I'm currently working on a project using MLFlow Recipes. So far everything went rather smoothly, however I encountered some strange behavior by MLFlow. In my experiments, I use an lgbm classifier alongside hyperparameter tuning (hyperopt) and early stopping. Therefore I defined ranges of acceptable values for some parameters.
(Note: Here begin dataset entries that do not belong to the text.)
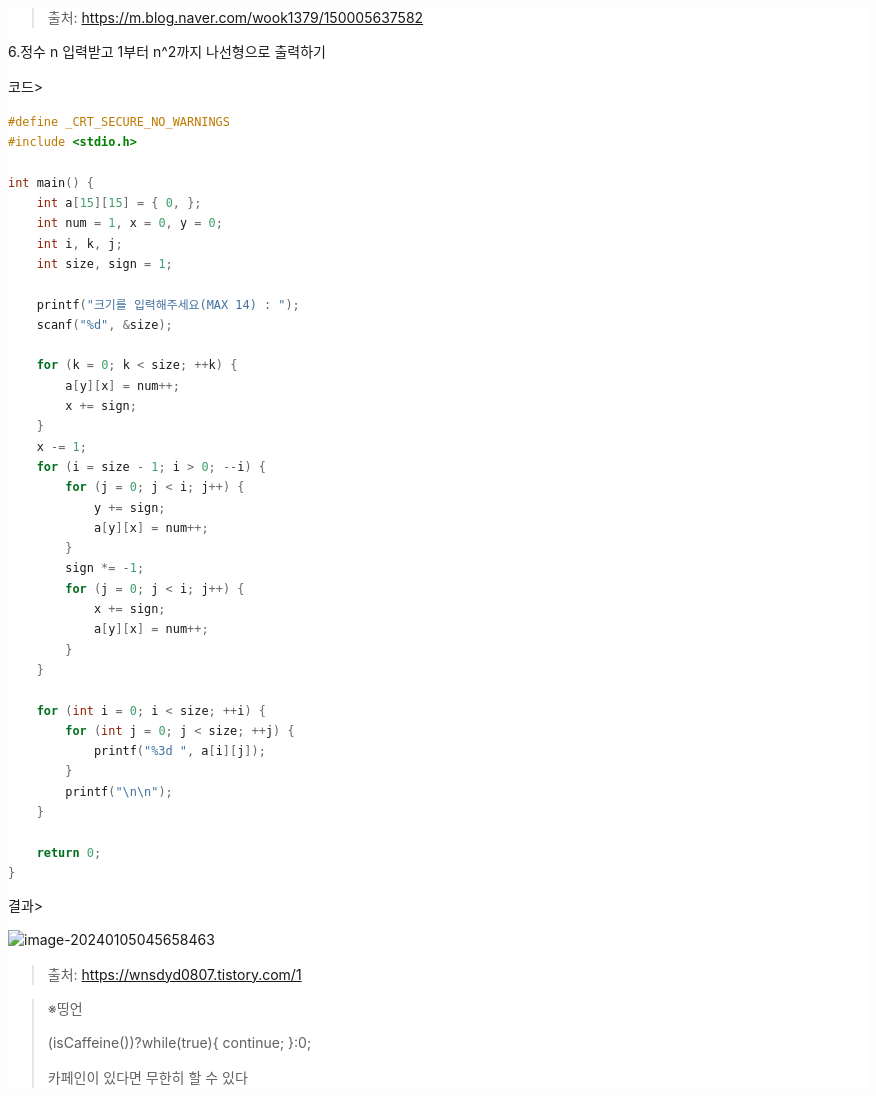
 ```c
```

> 출처: https://m.blog.naver.com/wook1379/150005637582



6.정수 n 입력받고 1부터 n^2까지 나선형으로 출력하기

코드>

```c
#define _CRT_SECURE_NO_WARNINGS
#include <stdio.h>

int main() {
    int a[15][15] = { 0, };
    int num = 1, x = 0, y = 0;
    int i, k, j;
    int size, sign = 1;

    printf("크기를 입력해주세요(MAX 14) : ");
    scanf("%d", &size);

    for (k = 0; k < size; ++k) {
        a[y][x] = num++;
        x += sign;
    }
    x -= 1;
    for (i = size - 1; i > 0; --i) {
        for (j = 0; j < i; j++) {
            y += sign;
            a[y][x] = num++;
        }
        sign *= -1;
        for (j = 0; j < i; j++) {
            x += sign;
            a[y][x] = num++;
        }
    }

    for (int i = 0; i < size; ++i) {
        for (int j = 0; j < size; ++j) {
            printf("%3d ", a[i][j]);
        }
        printf("\n\n");
    }

    return 0;
}
```

결과>

![image-20240105045658463]({{site.url}}/images/2024-01-05-codinglog(9)/image-20240105045658463.png)

> 출처: https://wnsdyd0807.tistory.com/1



> ※띵언
>
> (isCaffeine())?while(true){ continue; }:0;
>
> 카페인이 있다면 무한히 할 수 있다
Here's what the training section of my recipe.yaml
looks like:
train:
predict_scores_for_all_classes: True
predict_prefix: "predicted_"
using: "custom"
estimator_method: estimator_fn
estimator_params:
random_state : 42
tuning:
enabled: True
algorithm: "hyperopt.rand.suggest"
max_trials: 100
parallelism: 1
early_stop_fn : early_stopping
parameters:
alpha:
distribution: "uniform"
low: 0.0001
high: 0.1
learning_rate:
distribution: "uniform"
low: 0.0001
high: 0.1
max_depth:
distribution: "uniformint"
low: 1
high: 3
n_estimators:
distribution: "uniformint"
low: 1000
high: 10000
Training goes well so far but looking at the experiment runs, I saw that max_depth
is always logged as -1 in the last run before training ends, even though the range for max_depth
is [1, 3]. Is this some sort of standard behavior, a bug or am I doing something wrong?
I also noticed that in cases when the last run turns out to beat the previously best model, it's being registered without going through another early stopping cycle (ten iterations). Maybe this has something to do with it, maybe it's another problem?